**Exercise directions**
Wherever the string "datos" turns up in the data, copy the whole line.

**Data to use**

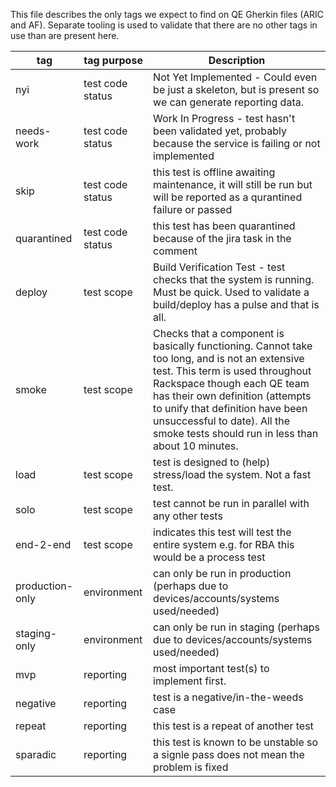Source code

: This file describes the only tags we expect to find on QE Gherkin files (ARIC and AF).
Separate tooling is used to validate that there are no other tags in use than are present here.

tag             | tag purpose      | Description
---             | ---              | ---
nyi             | test code status | Not Yet Implemented - Could even be just a skeleton, but is present so we can generate reporting data.
needs-work      | test code status | Work In Progress - test hasn't been validated yet, probably because the service is failing or not implemented
skip            | test code status | this test is offline awaiting maintenance, it will still be run but will be reported as a qurantined failure or passed
quarantined     | test code status | this test has been quarantined because of the jira task in the comment
deploy          | test scope       | Build Verification Test - test checks that the system is running. Must be quick. Used to validate a build/deploy has a pulse and that is all.
smoke           | test scope       | Checks that a component is basically functioning. Cannot take too long, and is not an extensive test. This term is used throughout Rackspace though each QE team has their own definition (attempts to unify that definition have been unsuccessful to date). All the smoke tests should run in less than about 10 minutes.
load            | test scope       | test is designed to (help) stress/load the system. Not a fast test.
solo            | test scope       | test cannot be run in parallel with any other tests
end-2-end       | test scope       | indicates this test will test the entire system e.g. for RBA this would be a process test
production-only | environment      | can only be run in production (perhaps due to devices/accounts/systems used/needed)
staging-only    | environment      | can only be run in staging (perhaps due to devices/accounts/systems used/needed)
mvp             | reporting        | most important test(s) to implement first.
negative        | reporting        | test is a negative/in-the-weeds case
repeat          | reporting        | this test is a repeat of another test
sparadic        | reporting        | this test is known to be unstable so a signle pass does not mean the problem is fixed
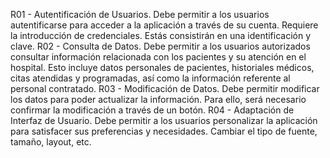 R01 - Autentificación de Usuarios. Debe permitir a los usuarios autentificarse para acceder a la aplicación a través de su cuenta. Requiere la introducción de credenciales. Estás consistirán en una identificación y clave.
R02 - Consulta de Datos. Debe permitir a los usuarios autorizados consultar información relacionada con los pacientes y su atención en el hospital. Esto incluye datos personales de pacientes, historiales médicos, citas atendidas y programadas, así como la información referente al personal contratado.
R03 - Modificación de Datos. Debe permitir modificar los datos para poder actualizar la información.  Para ello, será necesario confirmar la modificación a través de un botón.
R04 - Adaptación de Interfaz de Usuario. Debe permitir a los usuarios personalizar la aplicación para satisfacer sus preferencias y necesidades. Cambiar el tipo de fuente, tamaño, layout, etc.

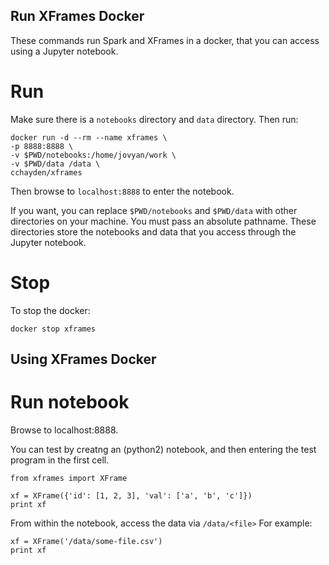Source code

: Run XFrames Docker
------------------

These commands run Spark and XFrames in a docker,
that you can access using a Jupyter notebook.

Run
===
Make sure there is a `notebooks` directory and `data` directory.
Then run:

    docker run -d --rm --name xframes \
    -p 8888:8888 \
    -v $PWD/notebooks:/home/jovyan/work \
    -v $PWD/data /data \
    cchayden/xframes
    
Then browse to `localhost:8888` to enter the notebook.

If you want, you can replace `$PWD/notebooks` and `$PWD/data` with
other directories on your machine.  You must pass an absolute pathname.
These directories store the notebooks and data that you access
through the Jupyter notebook.

Stop
===
To stop the docker:

    docker stop xframes

Using XFrames Docker
--------------------

Run notebook
============
Browse to localhost:8888.

You can test by creatng an (python2) notebook, and then
entering the test program in the first cell.

    from xframes import XFrame

    xf = XFrame({'id': [1, 2, 3], 'val': ['a', 'b', 'c']})
    print xf

From within the notebook, access the data via `/data/<file>`
For example:

    xf = XFrame('/data/some-file.csv')
    print xf
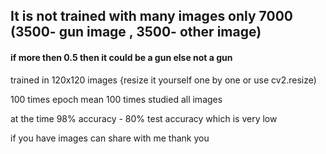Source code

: <h2>It is not trained with many images only 7000 (3500- gun image , 3500- other image)</h2>
<h4>if more then 0.5 then it could be a gun else not a gun</h4>
<p>trained in 120x120 images {resize it yourself one by one or use cv2.resize)<p>
<p>100 times epoch mean 100 times studied all images</p>
<p> at the time 98% accuracy - 80% test accuracy which is very low</p>
<p> if you have images can share with me thank you</p>
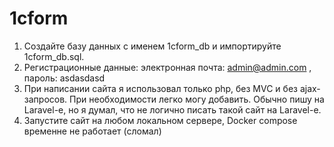 # 1cform

1. Создайте базу данных с именем 1cform_db и импортируйте 1cform_db.sql.
2. Регистрационные данные: электронная почта: admin@admin.com , пароль: asdasdasd
3. При написании сайта я использовал только php, без MVC и без ajax-запросов. При необходимости легко могу добавить. Обычно пишу на Laravel-е, но я думал, что не логично писать такой сайт на Laravel-е.
4. Запустите сайт на любом локальном сервере, Docker compose временне не работает (сломал)
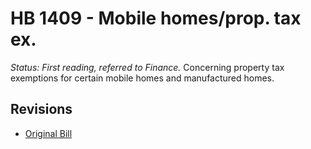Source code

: # HB 1409 - Mobile homes/prop. tax ex.
*Status: First reading, referred to Finance.*
Concerning property tax exemptions for certain mobile homes and manufactured homes.

## Revisions
* [Original Bill](1/)
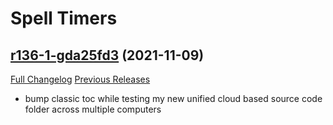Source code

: # <DBM> Spell Timers

## [r136-1-gda25fd3](https://github.com/DeadlyBossMods/DBM-SpellTimers/tree/da25fd3a3887fbe4adcbd97c54190ba7c36611e6) (2021-11-09)
[Full Changelog](https://github.com/DeadlyBossMods/DBM-SpellTimers/compare/r136...da25fd3a3887fbe4adcbd97c54190ba7c36611e6) [Previous Releases](https://github.com/DeadlyBossMods/DBM-SpellTimers/releases)

- bump classic toc while testing my new unified cloud based source code folder across multiple computers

**Exercise response**
R02 - Consulta de Datos. Debe permitir a los usuarios autorizados consultar información relacionada con los pacientes y su atención en el hospital. Esto incluye datos personales de pacientes, historiales médicos, citas atendidas y programadas, así como la información referente al personal contratado.
R03 - Modificación de Datos. Debe permitir modificar los datos para poder actualizar la información.  Para ello, será necesario confirmar la modificación a través de un botón.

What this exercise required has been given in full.